Caffeine is a common fixture of the modern workplace and it can be very useful. Not only can the stimulant properties of caffeine help boost your productivity, but the substance is also associated with a variety of health benefits, including being linked to a reduced likelihood of developing dementia at old age.

That said, caffeine is also an anxiogenic substance, capable of making both stress and anxiety work. So if you’re looking to reduce your stress levels or deal with a serious condition, switching to decaffeinated coffee is a good idea.

5. Stop smoking

Another stimulant to be aware of is nicotine. While cigarettes are often thought of as having a calming effect, nicotine is also a stimulant that boosts feelings of stress and anxiety.

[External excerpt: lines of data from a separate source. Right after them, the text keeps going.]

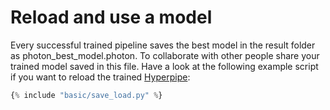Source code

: <h1>Reload and use a model</h1>
<div class="photon-docu-header">
    <p>
        Every successful trained pipeline saves the best model in the result folder as photon_best_model.photon. 
        To collaborate with other people share your trained model saved in this file. Have a look at the following 
        example script if you want to reload the trained <a href="../../api/base/hyperpipe">Hyperpipe</a>:
    </p>
</div>

``` python
{% include "basic/save_load.py" %} 

```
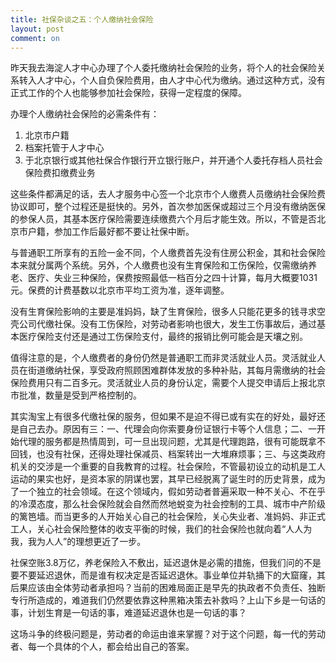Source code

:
```yaml
---
title: 社保杂谈之五：个人缴纳社会保险
layout: post
comment: on
---
```


昨天我去海淀人才中心办理了个人委托缴纳社会保险的业务，将个人的社会保险关系转入人才中心，个人自负保险费用，由人才中心代为缴纳。通过这种方式，没有正式工作的个人也能够参加社会保险，获得一定程度的保障。

<!--excerpt-->

办理个人缴纳社会保险的必需条件有：
1. 北京市户籍
2. 档案托管于人才中心
3. 于北京银行或其他社保合作银行开立银行账户，并开通个人委托存档人员社会保险费扣缴费业务

这些条件都满足的话，去人才服务中心签一个北京市个人缴费人员缴纳社会保险费协议即可，整个过程还是挺快的。另外，首次参加医保或超过三个月没有缴纳医保的参保人员，其基本医疗保险需要连续缴费六个月后才能生效。所以，不管是否北京市户籍，参加工作后最好都不要让社保中断。

与普通职工所享有的五险一金不同，个人缴费首先没有住房公积金，其和社会保险本来就分属两个系统。另外，个人缴费也没有生育保险和工伤保险，仅需缴纳养老、医疗、失业三种保险，保费按照最低一档百分之四十计算，每月大概要1031元。保费的计费基数以北京市平均工资为准，逐年调整。

没有生育保险影响的主要是准妈妈，缺了生育保险，很多人只能花更多的钱寻求空壳公司代缴社保。没有工伤保险，对劳动者影响也很大，发生工伤事故后，通过基本医疗保险支付还是通过工伤保险支付，最终的报销比例可能会是天壤之别。

值得注意的是，个人缴费者的身份仍然是普通职工而非灵活就业人员。灵活就业人员在街道缴纳社保，享受政府照顾困难群体发放的多种补贴，其每月需缴纳的社会保险费用只有二百多元。灵活就业人员的身份认定，需要个人提交申请后上报北京市批准，数量是受到严格控制的。

其实淘宝上有很多代缴社保的服务，但如果不是迫不得已或有实在的好处，最好还是自己去办。原因有三：一、代理会向你索要身份证银行卡等个人信息；二、一开始代理的服务都是热情周到，可一旦出现问题，尤其是代理跑路，很有可能既拿不回钱，也没有社保，还得处理社保减员、档案转出一大堆麻烦事；三、与这类政府机关的交涉是一个重要的自我教育的过程。社会保险，不管最初设立的动机是工人运动的果实也好，是资本家的阴谋也罢，其早已经脱离了诞生时的历史背景，成为了一个独立的社会领域。在这个领域内，假如劳动者普遍采取一种不关心、不在乎的冷漠态度，那么社会保险就会自然而然地蜕变为社会控制的工具、城市中产阶级的篱笆墙。而当更多的人开始关心自己的社会保险，关心失业者、准妈妈、非正式工人，关心社会保险整体的收支平衡的时候，我们的社会保险也就向着“人人为我，我为人人”的理想更近了一步。

社保空账3.8万亿，养老保险入不敷出，延迟退休是必需的措施，但我们问的不是要不要延迟退休，而是谁有权决定是否延迟退休。事业单位并轨捅下的大窟窿，其后果应该由全体劳动者承担吗？当前的困难局面正是早先的执政者不负责任、独断专行所造成的，难道我们仍然要依靠这种黑箱决策去补救吗？上山下乡是一句话的事，计划生育是一句话的事，难道延迟退休也是一句话的事？

这场斗争的终极问题是，劳动者的命运由谁来掌握？对于这个问题，每一代的劳动者、每一个具体的个人，都会给出自己的答案。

The initial feeling of calmness is caused by the feelings of nicotine withdrawal going away as you smoke. But nicotine withdrawal can start again as soon as 2 hours after your last cigarette. And smoking on the whole can enhance both stress and anxiety.

6. Exercise

Like sleeping, exercising can also help your body relax while regulating your hormonal levels. Both of which add up to make regular exercise an effective tool for stress management. On top of that, regular exercise helps strengthen your cardiovascular system, which is one of the main areas typically affected by long-term stress.

This means that on top of helping you stay calm, regular exercise will also help your body endure some of the negative effects caused by long-term stress. Both aerobic and anaerobic exercise can be useful for mood regulation, and the World Health Organization recommends 150 minutes of aerobic activity every week. Or 30 minutes a day for 5 days a week. That combined with at least 2 days of strength training a week will go a long way towards promoting mood regulation, on top of benefiting your overall health.

7. Practice mindful meditation

Mindful meditation involves focusing on sensory information in order to be both more present and more aware of your current state of mind. It’s one of the most basic types of meditation out there, one that you can practice anywhere at any time in just a couple of minutes. And one of the key benefits of mindful meditation Is lowering one’s stress levels.

There are many methods of mindful meditation out there, some of which include breathing exercises and guided imagery. And research has found mindful meditation to be helpful when dealing with everything from stress to insomnia. So if you’re looking for a way to help you relax, taking some mindful meditation classes and practicing every day might help.